● **PROBLEM STATEMENT**
Please retype all the records below exactly as they read.

● **INFORMATION PROVIDED**
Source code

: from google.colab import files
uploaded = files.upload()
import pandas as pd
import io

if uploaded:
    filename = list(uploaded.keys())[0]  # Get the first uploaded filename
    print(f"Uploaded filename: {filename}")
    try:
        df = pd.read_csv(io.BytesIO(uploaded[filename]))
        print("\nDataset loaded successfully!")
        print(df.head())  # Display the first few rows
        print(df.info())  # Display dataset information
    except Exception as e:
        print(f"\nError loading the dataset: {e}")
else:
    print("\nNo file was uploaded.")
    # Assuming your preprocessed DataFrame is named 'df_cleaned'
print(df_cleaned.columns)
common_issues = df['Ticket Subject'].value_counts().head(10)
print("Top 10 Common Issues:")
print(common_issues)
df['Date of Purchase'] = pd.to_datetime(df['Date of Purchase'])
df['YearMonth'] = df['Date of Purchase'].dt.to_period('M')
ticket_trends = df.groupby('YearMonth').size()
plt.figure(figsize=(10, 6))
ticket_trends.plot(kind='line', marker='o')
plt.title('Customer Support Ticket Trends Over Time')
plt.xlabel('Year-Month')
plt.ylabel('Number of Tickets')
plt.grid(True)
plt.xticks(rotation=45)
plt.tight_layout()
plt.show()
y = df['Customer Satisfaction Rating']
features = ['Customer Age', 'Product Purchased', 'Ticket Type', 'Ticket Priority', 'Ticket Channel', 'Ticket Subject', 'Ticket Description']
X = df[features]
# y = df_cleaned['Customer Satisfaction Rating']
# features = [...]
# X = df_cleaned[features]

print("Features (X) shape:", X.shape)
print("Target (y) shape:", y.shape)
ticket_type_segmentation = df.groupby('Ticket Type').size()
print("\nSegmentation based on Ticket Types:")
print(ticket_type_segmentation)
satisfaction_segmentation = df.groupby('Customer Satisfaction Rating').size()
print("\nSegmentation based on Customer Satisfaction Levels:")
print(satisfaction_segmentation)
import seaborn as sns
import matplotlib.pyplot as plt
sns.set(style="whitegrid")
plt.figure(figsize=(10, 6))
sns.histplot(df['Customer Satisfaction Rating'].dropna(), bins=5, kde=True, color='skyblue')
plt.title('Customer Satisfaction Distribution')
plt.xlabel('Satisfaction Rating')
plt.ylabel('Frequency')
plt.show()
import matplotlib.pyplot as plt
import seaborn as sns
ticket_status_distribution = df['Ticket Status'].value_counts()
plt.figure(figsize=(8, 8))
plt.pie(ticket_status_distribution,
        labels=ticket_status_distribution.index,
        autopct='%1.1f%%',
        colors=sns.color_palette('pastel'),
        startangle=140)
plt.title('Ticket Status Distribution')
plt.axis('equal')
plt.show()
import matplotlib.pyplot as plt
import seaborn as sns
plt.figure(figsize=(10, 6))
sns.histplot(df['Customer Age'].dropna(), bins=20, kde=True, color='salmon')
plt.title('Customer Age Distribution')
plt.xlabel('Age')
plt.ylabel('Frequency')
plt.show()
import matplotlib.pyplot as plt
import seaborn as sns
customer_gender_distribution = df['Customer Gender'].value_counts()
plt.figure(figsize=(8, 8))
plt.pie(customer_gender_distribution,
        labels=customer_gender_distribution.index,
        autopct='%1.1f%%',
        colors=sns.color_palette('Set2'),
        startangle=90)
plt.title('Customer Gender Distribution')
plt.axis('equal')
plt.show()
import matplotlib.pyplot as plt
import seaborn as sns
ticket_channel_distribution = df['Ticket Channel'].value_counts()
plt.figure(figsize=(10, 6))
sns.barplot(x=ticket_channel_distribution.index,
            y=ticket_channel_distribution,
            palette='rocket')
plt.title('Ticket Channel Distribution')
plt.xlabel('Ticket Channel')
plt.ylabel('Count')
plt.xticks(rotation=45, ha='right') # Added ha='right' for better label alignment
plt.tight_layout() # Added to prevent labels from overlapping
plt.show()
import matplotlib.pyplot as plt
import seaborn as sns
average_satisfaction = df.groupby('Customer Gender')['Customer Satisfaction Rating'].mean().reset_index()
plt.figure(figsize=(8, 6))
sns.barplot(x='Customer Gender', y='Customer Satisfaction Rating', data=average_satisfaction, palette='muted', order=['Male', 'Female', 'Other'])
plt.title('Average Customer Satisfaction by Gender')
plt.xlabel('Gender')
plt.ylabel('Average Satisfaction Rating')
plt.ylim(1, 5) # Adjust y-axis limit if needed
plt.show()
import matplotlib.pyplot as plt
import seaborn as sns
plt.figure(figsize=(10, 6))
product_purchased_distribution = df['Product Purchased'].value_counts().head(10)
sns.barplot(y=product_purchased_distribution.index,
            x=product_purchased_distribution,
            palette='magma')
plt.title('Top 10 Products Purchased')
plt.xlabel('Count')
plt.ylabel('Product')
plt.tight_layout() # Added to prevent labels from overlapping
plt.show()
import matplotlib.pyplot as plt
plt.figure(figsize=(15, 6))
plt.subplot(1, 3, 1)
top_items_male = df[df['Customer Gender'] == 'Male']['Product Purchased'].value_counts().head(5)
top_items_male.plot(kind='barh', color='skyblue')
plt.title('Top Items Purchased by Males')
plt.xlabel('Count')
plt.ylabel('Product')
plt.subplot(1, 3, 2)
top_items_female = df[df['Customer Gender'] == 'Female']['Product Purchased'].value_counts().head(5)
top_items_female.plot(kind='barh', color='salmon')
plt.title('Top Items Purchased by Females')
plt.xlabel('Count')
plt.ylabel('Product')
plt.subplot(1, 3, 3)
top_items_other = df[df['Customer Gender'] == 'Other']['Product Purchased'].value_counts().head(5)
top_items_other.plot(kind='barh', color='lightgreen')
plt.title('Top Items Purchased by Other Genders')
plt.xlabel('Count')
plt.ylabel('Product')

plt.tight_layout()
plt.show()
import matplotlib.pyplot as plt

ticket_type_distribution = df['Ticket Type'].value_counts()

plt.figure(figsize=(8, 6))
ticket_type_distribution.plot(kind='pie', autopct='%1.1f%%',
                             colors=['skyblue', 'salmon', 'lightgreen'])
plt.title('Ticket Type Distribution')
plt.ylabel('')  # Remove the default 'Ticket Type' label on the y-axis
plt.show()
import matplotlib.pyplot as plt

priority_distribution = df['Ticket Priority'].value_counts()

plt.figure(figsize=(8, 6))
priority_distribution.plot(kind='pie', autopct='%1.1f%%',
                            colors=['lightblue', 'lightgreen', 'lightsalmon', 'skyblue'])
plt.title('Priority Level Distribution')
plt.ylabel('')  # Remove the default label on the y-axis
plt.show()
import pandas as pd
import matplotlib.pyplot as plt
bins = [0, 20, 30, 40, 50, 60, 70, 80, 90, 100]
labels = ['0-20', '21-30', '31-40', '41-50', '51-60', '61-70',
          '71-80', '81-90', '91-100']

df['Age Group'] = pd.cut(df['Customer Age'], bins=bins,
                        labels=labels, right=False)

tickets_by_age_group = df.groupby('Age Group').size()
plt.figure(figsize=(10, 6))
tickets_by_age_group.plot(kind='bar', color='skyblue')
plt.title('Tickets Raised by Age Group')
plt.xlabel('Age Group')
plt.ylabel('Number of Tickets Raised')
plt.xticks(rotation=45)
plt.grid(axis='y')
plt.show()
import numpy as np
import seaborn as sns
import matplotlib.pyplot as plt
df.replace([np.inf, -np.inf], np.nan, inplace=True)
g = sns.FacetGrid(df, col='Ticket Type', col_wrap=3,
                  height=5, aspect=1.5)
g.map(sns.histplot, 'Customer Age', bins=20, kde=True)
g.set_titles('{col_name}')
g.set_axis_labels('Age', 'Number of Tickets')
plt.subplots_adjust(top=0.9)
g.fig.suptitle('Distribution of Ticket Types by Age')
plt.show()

● **SOLUTION FOR THIS EXERCISE**
Source code

: from google.colab import files
uploaded = files.upload()
import pandas as pd
import io

if uploaded:
    filename = list(uploaded.keys())[0]  # Get the first uploaded filename
    print(f"Uploaded filename: {filename}")
    try:
        df = pd.read_csv(io.BytesIO(uploaded[filename]))
        print("\nDataset loaded successfully!")
        print(df.head())  # Display the first few rows
        print(df.info())  # Display dataset information
    except Exception as e:
        print(f"\nError loading the dataset: {e}")
else:
    print("\nNo file was uploaded.")
    # Assuming your preprocessed DataFrame is named 'df_cleaned'
print(df_cleaned.columns)
common_issues = df['Ticket Subject'].value_counts().head(10)
print("Top 10 Common Issues:")
print(common_issues)
df['Date of Purchase'] = pd.to_datetime(df['Date of Purchase'])
df['YearMonth'] = df['Date of Purchase'].dt.to_period('M')
ticket_trends = df.groupby('YearMonth').size()
plt.figure(figsize=(10, 6))
ticket_trends.plot(kind='line', marker='o')
plt.title('Customer Support Ticket Trends Over Time')
plt.xlabel('Year-Month')
plt.ylabel('Number of Tickets')
plt.grid(True)
plt.xticks(rotation=45)
plt.tight_layout()
plt.show()
y = df['Customer Satisfaction Rating']
features = ['Customer Age', 'Product Purchased', 'Ticket Type', 'Ticket Priority', 'Ticket Channel', 'Ticket Subject', 'Ticket Description']
X = df[features]
# y = df_cleaned['Customer Satisfaction Rating']
# features = [...]
# X = df_cleaned[features]

print("Features (X) shape:", X.shape)
print("Target (y) shape:", y.shape)
ticket_type_segmentation = df.groupby('Ticket Type').size()
print("\nSegmentation based on Ticket Types:")
print(ticket_type_segmentation)
satisfaction_segmentation = df.groupby('Customer Satisfaction Rating').size()
print("\nSegmentation based on Customer Satisfaction Levels:")
print(satisfaction_segmentation)
import seaborn as sns
import matplotlib.pyplot as plt
sns.set(style="whitegrid")
plt.figure(figsize=(10, 6))
sns.histplot(df['Customer Satisfaction Rating'].dropna(), bins=5, kde=True, color='skyblue')
plt.title('Customer Satisfaction Distribution')
plt.xlabel('Satisfaction Rating')
plt.ylabel('Frequency')
plt.show()
import matplotlib.pyplot as plt
import seaborn as sns
ticket_status_distribution = df['Ticket Status'].value_counts()
plt.figure(figsize=(8, 8))
plt.pie(ticket_status_distribution,
        labels=ticket_status_distribution.index,
        autopct='%1.1f%%',
        colors=sns.color_palette('pastel'),
        startangle=140)
plt.title('Ticket Status Distribution')
plt.axis('equal')
plt.show()
import matplotlib.pyplot as plt
import seaborn as sns
plt.figure(figsize=(10, 6))
sns.histplot(df['Customer Age'].dropna(), bins=20, kde=True, color='salmon')
plt.title('Customer Age Distribution')
plt.xlabel('Age')
plt.ylabel('Frequency')
plt.show()
import matplotlib.pyplot as plt
import seaborn as sns
customer_gender_distribution = df['Customer Gender'].value_counts()
plt.figure(figsize=(8, 8))
plt.pie(customer_gender_distribution,
        labels=customer_gender_distribution.index,
        autopct='%1.1f%%',
        colors=sns.color_palette('Set2'),
        startangle=90)
plt.title('Customer Gender Distribution')
plt.axis('equal')
plt.show()
import matplotlib.pyplot as plt
import seaborn as sns
ticket_channel_distribution = df['Ticket Channel'].value_counts()
plt.figure(figsize=(10, 6))
sns.barplot(x=ticket_channel_distribution.index,
            y=ticket_channel_distribution,
            palette='rocket')
plt.title('Ticket Channel Distribution')
plt.xlabel('Ticket Channel')
plt.ylabel('Count')
plt.xticks(rotation=45, ha='right') # Added ha='right' for better label alignment
plt.tight_layout() # Added to prevent labels from overlapping
plt.show()
import matplotlib.pyplot as plt
import seaborn as sns
average_satisfaction = df.groupby('Customer Gender')['Customer Satisfaction Rating'].mean().reset_index()
plt.figure(figsize=(8, 6))
sns.barplot(x='Customer Gender', y='Customer Satisfaction Rating', data=average_satisfaction, palette='muted', order=['Male', 'Female', 'Other'])
plt.title('Average Customer Satisfaction by Gender')
plt.xlabel('Gender')
plt.ylabel('Average Satisfaction Rating')
plt.ylim(1, 5) # Adjust y-axis limit if needed
plt.show()
import matplotlib.pyplot as plt
import seaborn as sns
plt.figure(figsize=(10, 6))
product_purchased_distribution = df['Product Purchased'].value_counts().head(10)
sns.barplot(y=product_purchased_distribution.index,
            x=product_purchased_distribution,
            palette='magma')
plt.title('Top 10 Products Purchased')
plt.xlabel('Count')
plt.ylabel('Product')
plt.tight_layout() # Added to prevent labels from overlapping
plt.show()
import matplotlib.pyplot as plt
plt.figure(figsize=(15, 6))
plt.subplot(1, 3, 1)
top_items_male = df[df['Customer Gender'] == 'Male']['Product Purchased'].value_counts().head(5)
top_items_male.plot(kind='barh', color='skyblue')
plt.title('Top Items Purchased by Males')
plt.xlabel('Count')
plt.ylabel('Product')
plt.subplot(1, 3, 2)
top_items_female = df[df['Customer Gender'] == 'Female']['Product Purchased'].value_counts().head(5)
top_items_female.plot(kind='barh', color='salmon')
plt.title('Top Items Purchased by Females')
plt.xlabel('Count')
plt.ylabel('Product')
plt.subplot(1, 3, 3)
top_items_other = df[df['Customer Gender'] == 'Other']['Product Purchased'].value_counts().head(5)
top_items_other.plot(kind='barh', color='lightgreen')
plt.title('Top Items Purchased by Other Genders')
plt.xlabel('Count')
plt.ylabel('Product')

plt.tight_layout()
plt.show()
import matplotlib.pyplot as plt

ticket_type_distribution = df['Ticket Type'].value_counts()

plt.figure(figsize=(8, 6))
ticket_type_distribution.plot(kind='pie', autopct='%1.1f%%',
                             colors=['skyblue', 'salmon', 'lightgreen'])
plt.title('Ticket Type Distribution')
plt.ylabel('')  # Remove the default 'Ticket Type' label on the y-axis
plt.show()
import matplotlib.pyplot as plt

priority_distribution = df['Ticket Priority'].value_counts()

plt.figure(figsize=(8, 6))
priority_distribution.plot(kind='pie', autopct='%1.1f%%',
                            colors=['lightblue', 'lightgreen', 'lightsalmon', 'skyblue'])
plt.title('Priority Level Distribution')
plt.ylabel('')  # Remove the default label on the y-axis
plt.show()
import pandas as pd
import matplotlib.pyplot as plt
bins = [0, 20, 30, 40, 50, 60, 70, 80, 90, 100]
labels = ['0-20', '21-30', '31-40', '41-50', '51-60', '61-70',
          '71-80', '81-90', '91-100']

df['Age Group'] = pd.cut(df['Customer Age'], bins=bins,
                        labels=labels, right=False)

tickets_by_age_group = df.groupby('Age Group').size()
plt.figure(figsize=(10, 6))
tickets_by_age_group.plot(kind='bar', color='skyblue')
plt.title('Tickets Raised by Age Group')
plt.xlabel('Age Group')
plt.ylabel('Number of Tickets Raised')
plt.xticks(rotation=45)
plt.grid(axis='y')
plt.show()
import numpy as np
import seaborn as sns
import matplotlib.pyplot as plt
df.replace([np.inf, -np.inf], np.nan, inplace=True)
g = sns.FacetGrid(df, col='Ticket Type', col_wrap=3,
                  height=5, aspect=1.5)
g.map(sns.histplot, 'Customer Age', bins=20, kde=True)
g.set_titles('{col_name}')
g.set_axis_labels('Age', 'Number of Tickets')
plt.subplots_adjust(top=0.9)
g.fig.suptitle('Distribution of Ticket Types by Age')
plt.show()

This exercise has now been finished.